Untuk menunjang hidupnya, bayi tersebut harus memakai alat bantu dengar yang standar mulai dari harga kurang lebih Rp 12 juta. Sementara untuk kasus ketulian yang lebih berat, anak itu harus menggunakan implan koklea yang berkisar pada harga sekitar Rp 145 juta.

Belum lagi, lanjut dia, ditambah berbagai kelainan yang dialami. Maka biaya yang dikeluarkan akan lebih besar.

"Jadi harganya sangat tinggi, belum kalau anak itu mengalami katarak kongenital jadi tidak bisa melihat harus dioperasi juga, belum dia mengalami mikrosefali atau kepala kecil. Dia akan terlambat pengembangannya dibandingkan teman-teman sebayanya," ujar Arifianto yang merupakan penulis buku "Pro Kontra Imunisasi".

Dengan kondisi kecacatan seumur hidup itu, maka anak itu dapat menjadi "beban seumur hidup" bagi orang tua karena tidak dapat hidup mandiri malah bergantung pada orang lain seumur hidup. Orang tua juga harus menanggung biaya pengobatan yang tidak sedikit.

"Butuh biaya terapi ongkos untuk berobat jadi bebannya kalau dihitung-hitung setahun bisa mencapai puluhan atau ratusan juta rupiah. Kalau diakumulasi bisa sampai miliaran rupiah dalam belasan tahun ke depan. Dan kalau ada ribuan anak dengan cacat rubella, tinggal dikalikan aja jadi sekian miliar," ujarnya.

Arifianto menuturkan campak adalah penyakit dengan angka kematian cukup tinggi Indonesia. Indonesia termasuk satu dari 10 negara dengan kasus campak terbanyak di dunia.

"Maka menjadi darurat bagi kita mengeliminasi campak ini karena sudah sejak puluhan tahun lalu kita ditargetkan bebas campak tapi belum tercapai sampai sekarang," ujarnya.

Menurut dia, jika menunda pemberian vaksin campak atau cakupan pemberiannya jauh menurun tidak di atas 90 persen, dikhawatirkan wabah campak akan terus berlangsung dan angka kematian campak tidak bisa dikurangi.
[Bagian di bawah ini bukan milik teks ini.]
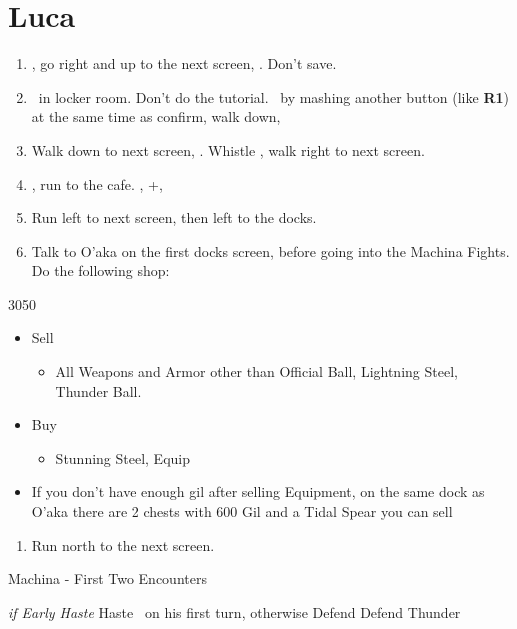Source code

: \chapter{Luca}

\begin{enumerate}
    \item \sd, go right and up to the next screen, \cs[2:30]. Don't save.
    \item \sd\ in locker room. Don't do the tutorial. \sd\ by mashing another button (like \textbf{R1}) at the same time as confirm, walk down, \sd
    \item Walk down to next screen, \sd. Whistle \cs[0:30], walk right to next screen.
    \item \sd, run to the cafe. \sd, \skippablefmv+\cs[1:20], \sd
    \item Run left to next screen, then left to the docks.
    \item Talk to O'aka on the first docks screen, before going into the Machina Fights. Do the following shop:
\end{enumerate}
\begin{shop}{3050}
    \begin{itemize}
        \item Sell
        \begin{itemize}
            \item All Weapons and Armor other than Official Ball, Lightning Steel, Thunder Ball.
        \end{itemize}
        \item Buy
        \begin{itemize}
            \item Stunning Steel, Equip
        \end{itemize}
        \item If you don't have enough gil after selling Equipment, on the same dock as O'aka there are 2 chests with 600 Gil and a Tidal Spear you can sell
    \end{itemize}
\end{shop}
\begin{enumerate}[resume]
    \item Run north to the next screen.
\end{enumerate}
\begin{battle}{Machina - First Two Encounters}
    \begin{itemize}
        \tidusf \textit{if Early Haste} Haste \lulu\ on his first turn, otherwise Defend
        \kimahrif Defend
        \luluf Thunder
    \end{itemize}
\end{battle}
Karena itu, katanya, pemberian vaksin MR menjadi penting sekali.

Lebih lanjut dia menuturkan, virus rubella terbukti menyumbang kasus bayi-bayi lahir cacat akibat congenital rubella syndrome. "Kalau kita tidak mencapai cakupan pemberian vaksin yang tinggi akan terus berlangsung ibu-ibu yang terkena rubella, kemudian bayi lahir cacat, kita tidak bisa mengurangi angka kelahiran cacat. Jadi sangat penting untuk terus meneruskan imunisasi MR dengan cakupan yang tinggi melebihi 90 persen dari populasi target," jelasnya.

Padahal, pada 2020 Indonesia berkomitmen untuk mencapai eliminasi campak dan pengendalian rubella (congenital rubella syndrome).

Vaksin halal

Sementara, Sekretaris Perusahaan PT Bio Farma, Bambang Heriyanto, mengatakan Bio Farma masih dalam tahap mengembangkan vaksin MR halal. Serum Institute of India saat ini masih tetap menjadi satu-satunya pemasok vaksin MR yang telah lolos kualifikasi Badan Kesehatan Dunia (WHO) dan dapat memproduksi dalam kapasitas besar.

Pemilihan vaksin sendiri didasarkan pada pertimbangan kualitas, keamanan dan kemampuan menyuplai dari produsen. "Vaksin MR sudah mendapat sertifikasi WHO dan sudah diakui kualitasnya oleh WHO," tuturnya.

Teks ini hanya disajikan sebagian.